- Location of Ashland, Montana
- Coordinates: 45°36′50″N 106°17′35″W﻿ / ﻿45.61389°N 106.29306°W
- Country: United States
- State: Montana
- County: Rosebud

Area
- • Total: 20.67 sq mi (53.54 km^{2})
- • Land: 20.67 sq mi (53.54 km^{2})
- • Water: 0 sq mi (0.00 km^{2})
- Elevation: 2,982 ft (909 m)

Population (2020)
- • Total: 773
- • Density: 37.4/sq mi (14.44/km^{2})
- Time zone: UTC-7 (Mountain (MST))
- • Summer (DST): UTC-6 (MDT)
- ZIP codes: 59003-59004
- Area code: 406
- FIPS code: 30-02800
- GNIS feature ID: 2407774

= Ashland, Montana =

Ashland is a census-designated place (CDP) in Rosebud County, Montana, United States. As of the 2020 census, Ashland had a population of 773. Ashland is immediately east of the boundary of the Northern Cheyenne Indian Reservation and also along the Tongue River. It is the location of the St. Labre Indian Catholic High School, established in 1884 as a boarding school by a Catholic mission to the Cheyenne.

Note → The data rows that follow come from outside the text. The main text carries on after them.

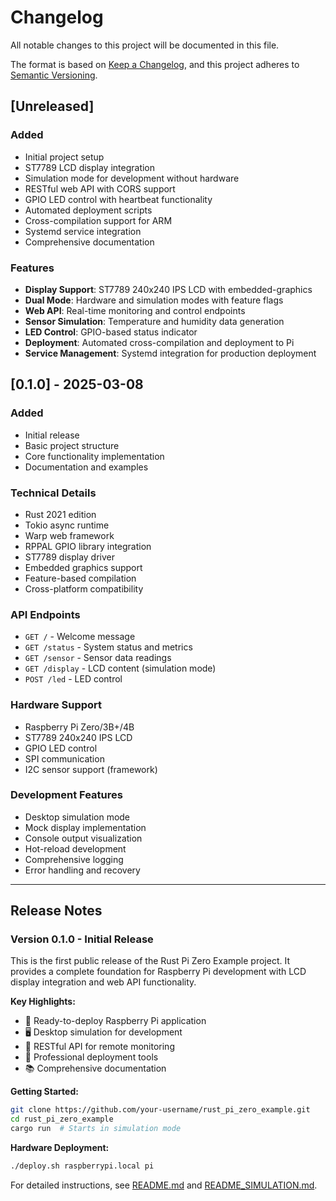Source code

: # Changelog

All notable changes to this project will be documented in this file.

The format is based on [Keep a Changelog](https://keepachangelog.com/en/1.0.0/),
and this project adheres to [Semantic Versioning](https://semver.org/spec/v2.0.0.html).

## [Unreleased]

### Added
- Initial project setup
- ST7789 LCD display integration
- Simulation mode for development without hardware
- RESTful web API with CORS support
- GPIO LED control with heartbeat functionality
- Automated deployment scripts
- Cross-compilation support for ARM
- Systemd service integration
- Comprehensive documentation

### Features
- **Display Support**: ST7789 240x240 IPS LCD with embedded-graphics
- **Dual Mode**: Hardware and simulation modes with feature flags
- **Web API**: Real-time monitoring and control endpoints
- **Sensor Simulation**: Temperature and humidity data generation
- **LED Control**: GPIO-based status indicator
- **Deployment**: Automated cross-compilation and deployment to Pi
- **Service Management**: Systemd integration for production deployment

## [0.1.0] - 2025-03-08

### Added
- Initial release
- Basic project structure
- Core functionality implementation
- Documentation and examples

### Technical Details
- Rust 2021 edition
- Tokio async runtime
- Warp web framework
- RPPAL GPIO library integration
- ST7789 display driver
- Embedded graphics support
- Feature-based compilation
- Cross-platform compatibility

### API Endpoints
- `GET /` - Welcome message
- `GET /status` - System status and metrics
- `GET /sensor` - Sensor data readings
- `GET /display` - LCD content (simulation mode)
- `POST /led` - LED control

### Hardware Support
- Raspberry Pi Zero/3B+/4B
- ST7789 240x240 IPS LCD
- GPIO LED control
- SPI communication
- I2C sensor support (framework)

### Development Features
- Desktop simulation mode
- Mock display implementation
- Console output visualization
- Hot-reload development
- Comprehensive logging
- Error handling and recovery

---

## Release Notes

### Version 0.1.0 - Initial Release

This is the first public release of the Rust Pi Zero Example project. It provides a complete foundation for Raspberry Pi development with LCD display integration and web API functionality.

**Key Highlights:**
- 🚀 Ready-to-deploy Raspberry Pi application
- 🖥️ Desktop simulation for development
- 📱 RESTful API for remote monitoring
- 🔧 Professional deployment tools
- 📚 Comprehensive documentation

**Getting Started:**
```bash
git clone https://github.com/your-username/rust_pi_zero_example.git
cd rust_pi_zero_example
cargo run  # Starts in simulation mode
```

**Hardware Deployment:**
```bash
./deploy.sh raspberrypi.local pi
```

For detailed instructions, see [README.md](README.md) and [README_SIMULATION.md](README_SIMULATION.md).

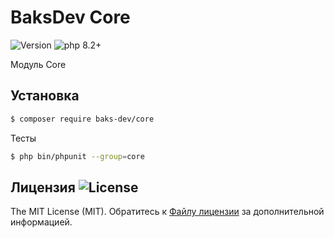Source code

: # BaksDev Core

![Version](https://img.shields.io/badge/version-7.0.7-blue) ![php 8.2+](https://img.shields.io/badge/php-min%208.1-red.svg)

Модуль Core

## Установка

``` bash
$ composer require baks-dev/core
```

Тесты

``` bash
$ php bin/phpunit --group=core
```


## Лицензия ![License](https://img.shields.io/badge/MIT-green)

The MIT License (MIT). Обратитесь к [Файлу лицензии](LICENSE.md) за дополнительной информацией.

The town was established in 1881 and called Straders after the first postmaster. The name was changed to Ashland in 1886.
==Geography==

According to the United States Census Bureau, the CDP has a total area of 7.6 sqmi, all land.

Ashland had the original supervisor office for the Custer National Forest. There remains an Ashland Ranger District. The 436,000 acre Ashland Ranger District contains the largest contiguous block of land in Federal ownership in eastern Montana and has one of the largest grazing programs in the nation.

This area is also rich in coal and wildlife. Some oil and gas activity has taken place, but no producing wells have been found to date.

The area offers a variety of topography, varying from rolling grasslands to steep rock outcrops. Vegetation varies from prairie to dense stands of ponderosa pine.

===Climate===
According to the Köppen Climate Classification system, Ashland has a semi-arid climate, abbreviated "BSk" on climate maps.

==Demographics==

As of the census of 2000, there were 464 people, 151 households, and 104 families residing in the CDP. The population density was 61.4 PD/sqmi. There were 170 housing units at an average density of 22.5 /sqmi. The racial makeup of the CDP was 21.55% White, 75.22% American Indian, 0.22% Asian, and 3.02% from two or more races. Hispanic or Latino of any race were 1.94% of the population.

There were 151 households, out of which 49.0% had children under the age of 18 living with them, 37.7% were married couples living together, 21.9% had a female householder with no husband present, and 30.5% were non-families. 25.8% of all households were made up of individuals, and 2.6% had someone living alone who was 65 years of age or older. The average household size was 3.07 and the average family size was 3.60.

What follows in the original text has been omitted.